• TRY IT: Which lines run from the one containing "- **SPI** communication" to the end of the listing below? Write them out exactly, both ends included, with nothing else.
── RECORDS FOR THE TASK
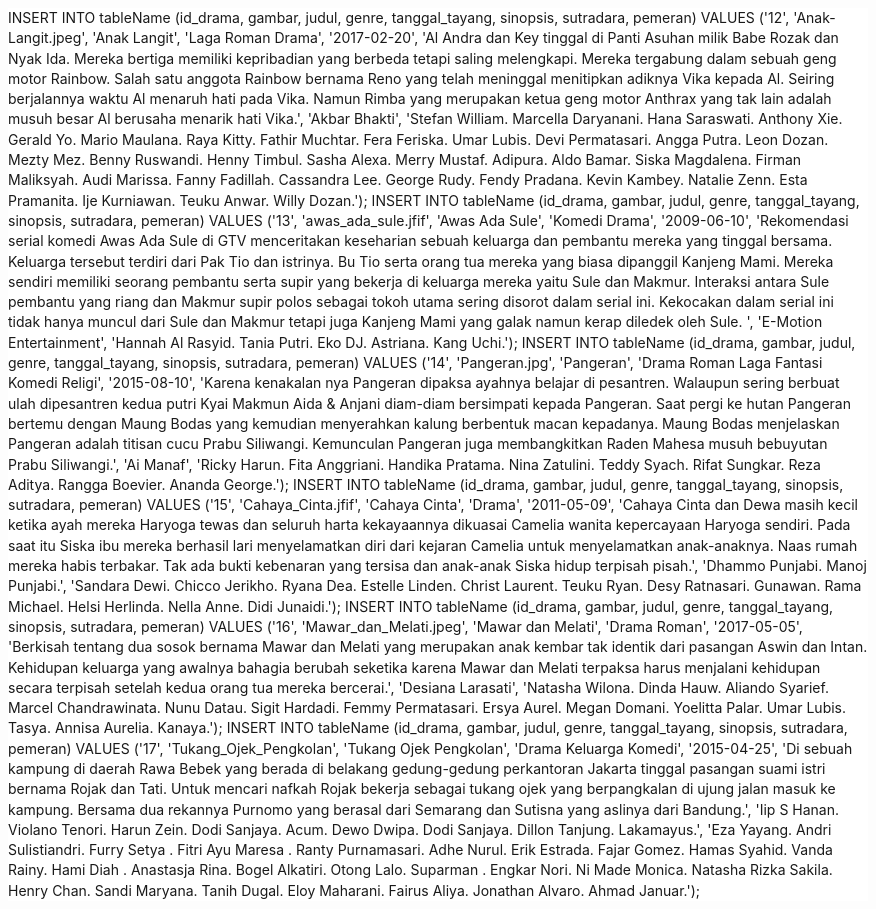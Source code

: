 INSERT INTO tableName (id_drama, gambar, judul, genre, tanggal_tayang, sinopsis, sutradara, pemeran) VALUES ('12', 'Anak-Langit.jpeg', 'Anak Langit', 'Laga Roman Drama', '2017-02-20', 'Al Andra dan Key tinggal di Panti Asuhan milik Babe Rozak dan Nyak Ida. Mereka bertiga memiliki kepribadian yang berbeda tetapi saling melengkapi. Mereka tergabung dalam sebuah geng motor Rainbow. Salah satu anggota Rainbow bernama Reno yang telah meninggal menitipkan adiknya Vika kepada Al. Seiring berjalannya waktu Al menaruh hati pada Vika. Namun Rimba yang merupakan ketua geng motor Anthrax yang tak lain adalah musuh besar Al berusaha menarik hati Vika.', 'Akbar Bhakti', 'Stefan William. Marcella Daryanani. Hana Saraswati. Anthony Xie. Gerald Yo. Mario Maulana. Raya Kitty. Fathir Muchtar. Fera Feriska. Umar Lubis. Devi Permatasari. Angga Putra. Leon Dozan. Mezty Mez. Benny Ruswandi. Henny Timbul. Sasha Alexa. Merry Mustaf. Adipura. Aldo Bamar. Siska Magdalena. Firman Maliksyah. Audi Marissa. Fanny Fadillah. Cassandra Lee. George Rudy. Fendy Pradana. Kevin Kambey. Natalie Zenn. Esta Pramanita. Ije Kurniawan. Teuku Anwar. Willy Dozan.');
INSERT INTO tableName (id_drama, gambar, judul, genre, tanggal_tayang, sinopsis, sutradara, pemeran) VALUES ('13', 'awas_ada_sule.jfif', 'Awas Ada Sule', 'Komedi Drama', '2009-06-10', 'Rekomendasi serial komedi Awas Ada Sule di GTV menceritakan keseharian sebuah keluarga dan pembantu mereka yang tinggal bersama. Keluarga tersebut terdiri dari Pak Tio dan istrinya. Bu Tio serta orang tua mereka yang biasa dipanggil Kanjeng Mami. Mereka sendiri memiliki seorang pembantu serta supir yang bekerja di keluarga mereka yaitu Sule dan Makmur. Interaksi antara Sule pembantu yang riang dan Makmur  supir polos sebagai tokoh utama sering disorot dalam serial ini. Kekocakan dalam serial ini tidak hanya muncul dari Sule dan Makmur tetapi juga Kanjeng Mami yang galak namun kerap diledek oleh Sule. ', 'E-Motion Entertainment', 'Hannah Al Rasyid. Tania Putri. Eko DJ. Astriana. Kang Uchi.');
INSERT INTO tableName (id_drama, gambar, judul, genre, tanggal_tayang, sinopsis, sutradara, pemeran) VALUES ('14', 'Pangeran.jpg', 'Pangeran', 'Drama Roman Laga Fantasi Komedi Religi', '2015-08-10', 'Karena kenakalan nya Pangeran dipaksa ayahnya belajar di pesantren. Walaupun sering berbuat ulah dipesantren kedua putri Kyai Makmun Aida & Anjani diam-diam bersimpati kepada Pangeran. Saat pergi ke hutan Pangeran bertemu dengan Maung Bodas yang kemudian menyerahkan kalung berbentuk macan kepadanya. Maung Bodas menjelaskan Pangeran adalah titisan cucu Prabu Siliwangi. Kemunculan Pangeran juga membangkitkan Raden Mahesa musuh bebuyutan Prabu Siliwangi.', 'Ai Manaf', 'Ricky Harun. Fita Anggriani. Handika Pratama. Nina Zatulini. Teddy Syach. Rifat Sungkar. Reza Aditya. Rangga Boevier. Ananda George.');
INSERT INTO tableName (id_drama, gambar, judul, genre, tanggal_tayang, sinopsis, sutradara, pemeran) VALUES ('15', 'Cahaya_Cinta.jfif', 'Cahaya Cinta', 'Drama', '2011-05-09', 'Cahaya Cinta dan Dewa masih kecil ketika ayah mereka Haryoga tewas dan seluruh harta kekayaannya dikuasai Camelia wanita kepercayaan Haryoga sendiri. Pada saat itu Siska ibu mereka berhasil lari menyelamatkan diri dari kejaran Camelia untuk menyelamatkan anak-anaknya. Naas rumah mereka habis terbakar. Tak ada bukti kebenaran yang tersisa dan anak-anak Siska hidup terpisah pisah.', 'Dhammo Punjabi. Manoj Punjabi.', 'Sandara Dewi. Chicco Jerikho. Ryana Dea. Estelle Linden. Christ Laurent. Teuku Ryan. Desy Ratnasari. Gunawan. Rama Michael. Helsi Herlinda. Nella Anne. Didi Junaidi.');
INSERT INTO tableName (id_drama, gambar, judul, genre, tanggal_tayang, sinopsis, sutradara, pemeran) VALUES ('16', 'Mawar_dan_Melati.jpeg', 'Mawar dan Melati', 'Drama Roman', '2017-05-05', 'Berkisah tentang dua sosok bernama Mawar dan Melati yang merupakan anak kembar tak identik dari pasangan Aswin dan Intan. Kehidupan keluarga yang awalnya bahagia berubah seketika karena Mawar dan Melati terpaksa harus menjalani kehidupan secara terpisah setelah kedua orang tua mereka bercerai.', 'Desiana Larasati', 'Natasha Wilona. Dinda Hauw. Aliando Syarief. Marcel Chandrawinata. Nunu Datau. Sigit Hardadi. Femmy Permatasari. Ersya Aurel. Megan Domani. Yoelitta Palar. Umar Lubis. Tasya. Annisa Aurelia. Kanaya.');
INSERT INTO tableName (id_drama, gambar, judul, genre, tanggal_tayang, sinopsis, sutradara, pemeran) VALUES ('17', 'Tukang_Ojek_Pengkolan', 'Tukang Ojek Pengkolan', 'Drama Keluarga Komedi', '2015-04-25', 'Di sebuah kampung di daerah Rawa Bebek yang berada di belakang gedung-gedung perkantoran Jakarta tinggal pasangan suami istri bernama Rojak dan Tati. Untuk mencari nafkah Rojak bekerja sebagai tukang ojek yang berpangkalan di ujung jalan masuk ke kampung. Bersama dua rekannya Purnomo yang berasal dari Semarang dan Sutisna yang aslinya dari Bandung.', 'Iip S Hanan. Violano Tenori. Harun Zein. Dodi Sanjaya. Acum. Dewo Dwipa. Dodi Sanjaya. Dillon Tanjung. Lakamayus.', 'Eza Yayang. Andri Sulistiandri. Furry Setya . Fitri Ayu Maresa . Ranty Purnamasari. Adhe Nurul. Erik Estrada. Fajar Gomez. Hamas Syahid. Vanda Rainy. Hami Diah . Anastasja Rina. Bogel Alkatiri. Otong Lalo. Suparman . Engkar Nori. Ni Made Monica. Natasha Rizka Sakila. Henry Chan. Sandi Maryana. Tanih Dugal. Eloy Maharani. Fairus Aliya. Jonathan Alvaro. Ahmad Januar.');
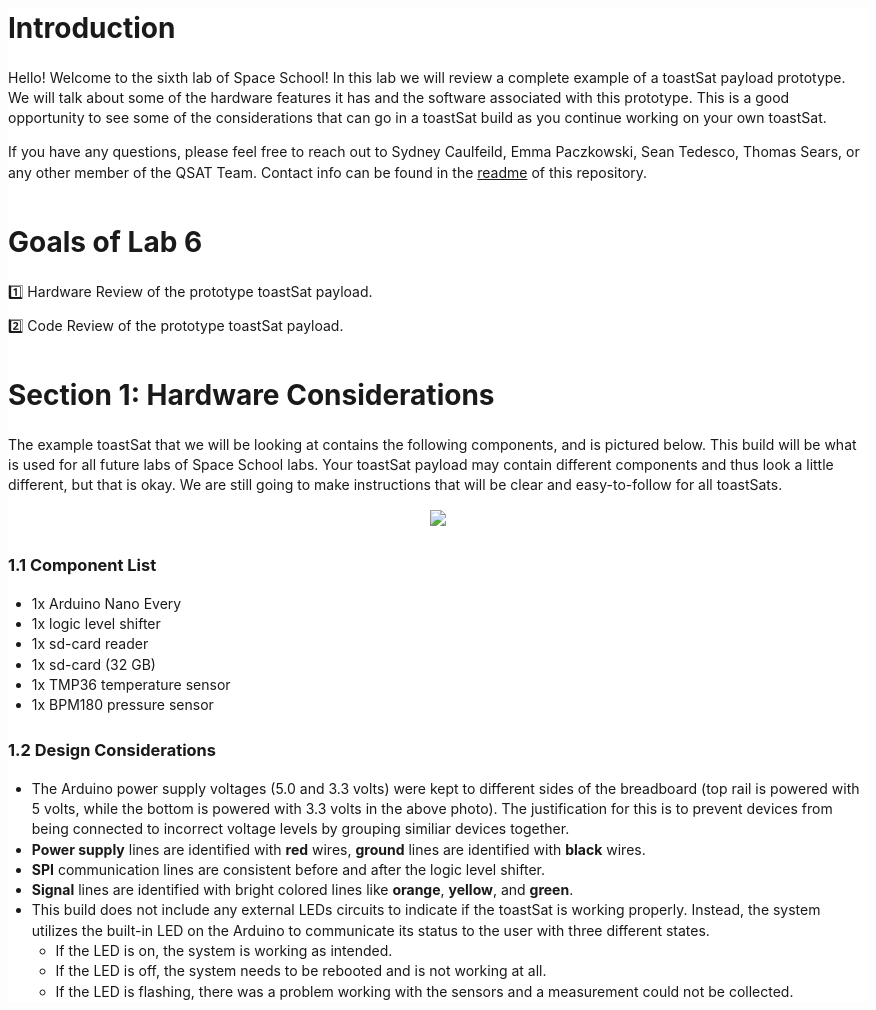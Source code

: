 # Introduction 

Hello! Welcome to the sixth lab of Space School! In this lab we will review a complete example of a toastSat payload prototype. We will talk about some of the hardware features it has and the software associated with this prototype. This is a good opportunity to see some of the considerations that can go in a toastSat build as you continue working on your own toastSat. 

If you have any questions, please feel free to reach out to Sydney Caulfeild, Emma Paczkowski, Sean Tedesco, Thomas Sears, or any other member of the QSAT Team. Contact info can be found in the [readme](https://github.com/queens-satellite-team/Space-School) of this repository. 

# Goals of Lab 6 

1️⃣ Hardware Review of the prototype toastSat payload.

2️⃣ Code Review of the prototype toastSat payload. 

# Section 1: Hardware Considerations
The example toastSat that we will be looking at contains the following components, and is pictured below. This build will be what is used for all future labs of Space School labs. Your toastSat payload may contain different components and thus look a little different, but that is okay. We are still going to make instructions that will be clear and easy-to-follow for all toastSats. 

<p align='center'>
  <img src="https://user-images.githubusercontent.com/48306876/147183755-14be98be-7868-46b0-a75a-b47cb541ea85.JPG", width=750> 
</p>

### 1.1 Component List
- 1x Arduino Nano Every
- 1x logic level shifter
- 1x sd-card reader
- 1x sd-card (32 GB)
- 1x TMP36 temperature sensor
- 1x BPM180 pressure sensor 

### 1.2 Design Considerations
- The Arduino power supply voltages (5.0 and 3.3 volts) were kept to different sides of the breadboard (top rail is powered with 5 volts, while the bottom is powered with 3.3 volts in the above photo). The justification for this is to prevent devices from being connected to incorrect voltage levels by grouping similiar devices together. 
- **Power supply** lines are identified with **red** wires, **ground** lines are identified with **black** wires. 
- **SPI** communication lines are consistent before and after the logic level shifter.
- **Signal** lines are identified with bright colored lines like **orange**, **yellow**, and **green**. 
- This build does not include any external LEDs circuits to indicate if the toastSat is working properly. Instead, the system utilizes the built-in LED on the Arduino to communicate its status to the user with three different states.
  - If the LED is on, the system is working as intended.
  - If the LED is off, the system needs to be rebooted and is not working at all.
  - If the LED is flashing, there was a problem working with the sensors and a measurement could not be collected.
────
• YOUR RESPONSE:
- **SPI** communication lines are consistent before and after the logic level shifter.
- **Signal** lines are identified with bright colored lines like **orange**, **yellow**, and **green**. 
- This build does not include any external LEDs circuits to indicate if the toastSat is working properly. Instead, the system utilizes the built-in LED on the Arduino to communicate its status to the user with three different states.
  - If the LED is on, the system is working as intended.
  - If the LED is off, the system needs to be rebooted and is not working at all.
  - If the LED is flashing, there was a problem working with the sensors and a measurement could not be collected.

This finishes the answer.